Gaetz’s speech on January 6th was a memorable demonstration of his stagecraft, but it wasn’t the first time he had accused Democrats of stealing an election. In November, 2018, two statewide races in Florida—for governor and for U.S. senator—were remarkably close, with margins of less than half of one per cent. The nominees—Ron DeSantis and Andrew Gillum in the governor’s race, and Rick Scott and Bill Nelson for the Senate—didn’t know who had won. Under Florida rules, both races were subject to mandatory recounts.

During the proceedings, Gaetz met Jacob Engels, the columnist and confidant of Roger Stone, outside an office in Fort Lauderdale where poll workers were counting ballots. Standing on the back of a truck and speaking into a bullhorn, Gaetz led demonstrators in denouncing the recount. “Stop the steal!” they chanted. He likened what was happening in Fort Lauderdale to the Presidential election of 2000, when George W. Bush and Al Gore tangled for weeks after the voting was over. “For all I know, they’re still counting ballots for Al Gore back there!” Gaetz told the crowd.

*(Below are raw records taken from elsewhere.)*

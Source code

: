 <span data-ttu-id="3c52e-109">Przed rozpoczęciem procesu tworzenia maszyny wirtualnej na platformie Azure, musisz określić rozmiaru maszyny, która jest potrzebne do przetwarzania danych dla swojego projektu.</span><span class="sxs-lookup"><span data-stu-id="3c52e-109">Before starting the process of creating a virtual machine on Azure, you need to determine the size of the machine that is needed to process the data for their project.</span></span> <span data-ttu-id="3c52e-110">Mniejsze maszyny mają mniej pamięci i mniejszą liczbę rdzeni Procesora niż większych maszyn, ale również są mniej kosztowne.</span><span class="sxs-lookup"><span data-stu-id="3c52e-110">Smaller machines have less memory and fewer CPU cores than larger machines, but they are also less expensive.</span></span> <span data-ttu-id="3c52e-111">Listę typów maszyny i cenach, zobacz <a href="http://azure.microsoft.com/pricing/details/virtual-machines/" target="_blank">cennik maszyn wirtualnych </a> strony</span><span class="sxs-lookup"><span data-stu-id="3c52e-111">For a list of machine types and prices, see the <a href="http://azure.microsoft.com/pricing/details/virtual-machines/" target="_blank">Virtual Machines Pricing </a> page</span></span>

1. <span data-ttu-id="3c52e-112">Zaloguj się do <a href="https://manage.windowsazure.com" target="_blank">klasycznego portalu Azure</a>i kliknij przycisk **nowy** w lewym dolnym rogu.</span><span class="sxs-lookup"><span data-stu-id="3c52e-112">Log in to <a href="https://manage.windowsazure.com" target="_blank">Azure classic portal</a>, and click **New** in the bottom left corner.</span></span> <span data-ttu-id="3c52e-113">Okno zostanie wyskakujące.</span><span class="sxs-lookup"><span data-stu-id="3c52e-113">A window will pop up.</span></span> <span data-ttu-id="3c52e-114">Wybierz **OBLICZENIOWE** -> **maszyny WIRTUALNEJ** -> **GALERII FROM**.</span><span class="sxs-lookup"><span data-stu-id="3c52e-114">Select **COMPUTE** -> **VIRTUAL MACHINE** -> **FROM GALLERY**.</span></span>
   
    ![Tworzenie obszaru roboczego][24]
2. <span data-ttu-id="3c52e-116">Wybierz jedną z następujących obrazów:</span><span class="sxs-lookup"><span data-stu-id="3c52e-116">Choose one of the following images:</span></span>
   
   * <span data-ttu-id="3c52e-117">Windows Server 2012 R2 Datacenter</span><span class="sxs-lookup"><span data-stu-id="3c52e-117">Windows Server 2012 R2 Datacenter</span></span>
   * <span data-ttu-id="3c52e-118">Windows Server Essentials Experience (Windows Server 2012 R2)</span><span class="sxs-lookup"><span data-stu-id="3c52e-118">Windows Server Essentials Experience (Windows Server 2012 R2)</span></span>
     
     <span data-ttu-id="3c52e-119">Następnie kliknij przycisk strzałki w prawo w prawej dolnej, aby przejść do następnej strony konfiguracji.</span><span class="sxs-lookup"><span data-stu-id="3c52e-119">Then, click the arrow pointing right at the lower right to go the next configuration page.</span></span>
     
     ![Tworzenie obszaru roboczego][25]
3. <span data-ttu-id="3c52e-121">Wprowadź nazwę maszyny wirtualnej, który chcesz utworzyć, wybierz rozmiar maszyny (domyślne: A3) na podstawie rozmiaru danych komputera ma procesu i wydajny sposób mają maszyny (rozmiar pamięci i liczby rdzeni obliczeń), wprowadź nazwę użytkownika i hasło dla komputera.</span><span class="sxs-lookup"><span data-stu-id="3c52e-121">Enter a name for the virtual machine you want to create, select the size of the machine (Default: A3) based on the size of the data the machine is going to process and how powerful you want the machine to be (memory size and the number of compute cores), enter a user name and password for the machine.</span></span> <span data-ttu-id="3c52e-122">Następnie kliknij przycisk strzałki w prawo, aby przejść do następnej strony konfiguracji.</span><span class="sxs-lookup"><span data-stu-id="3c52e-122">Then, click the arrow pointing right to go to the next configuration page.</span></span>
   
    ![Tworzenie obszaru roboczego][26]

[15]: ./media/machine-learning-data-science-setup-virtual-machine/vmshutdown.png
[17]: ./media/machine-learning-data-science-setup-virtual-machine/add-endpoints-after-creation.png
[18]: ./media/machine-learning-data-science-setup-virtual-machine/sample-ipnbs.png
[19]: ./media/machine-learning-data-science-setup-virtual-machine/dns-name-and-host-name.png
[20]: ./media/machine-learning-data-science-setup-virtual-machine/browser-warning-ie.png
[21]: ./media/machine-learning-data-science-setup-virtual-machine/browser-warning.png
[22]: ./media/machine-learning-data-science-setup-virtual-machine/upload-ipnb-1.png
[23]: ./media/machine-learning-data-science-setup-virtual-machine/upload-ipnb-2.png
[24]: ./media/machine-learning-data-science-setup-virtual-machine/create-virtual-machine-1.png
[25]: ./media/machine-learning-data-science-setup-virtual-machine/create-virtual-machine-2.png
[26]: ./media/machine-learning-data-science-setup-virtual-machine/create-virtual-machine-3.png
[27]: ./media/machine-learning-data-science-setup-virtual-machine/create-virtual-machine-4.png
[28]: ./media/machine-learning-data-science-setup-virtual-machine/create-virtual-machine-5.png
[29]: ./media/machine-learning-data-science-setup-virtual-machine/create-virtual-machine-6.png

There was no evidence of fraud, but it didn’t matter. Demonstrators blocked the doors to the elections office, and security had to be put in place for officials. “It was pretty rough, trying to get inside,” the then-lawyer for the Florida Democratic Party told me. Both Republicans ultimately won their races, and the demonstration in Fort Lauderdale was mostly forgotten. But, three years later, after the January 6th riot, federal prosecutors were intrigued by the similarities of the two Stop the Steal protests. Stone said that he attended neither, but some of his associates, including several leaders of the Proud Boys, went to both. Years before, Stone had led the so-called Brooks Brothers riot in Miami, when, during the tense recount for Bush and Gore, Republican protesters tried to rush the doors of the Miami-Dade supervisor of elections office. It was the first in a series of national and statewide elections in which Republicans protested results, accusing Democrats of fraud.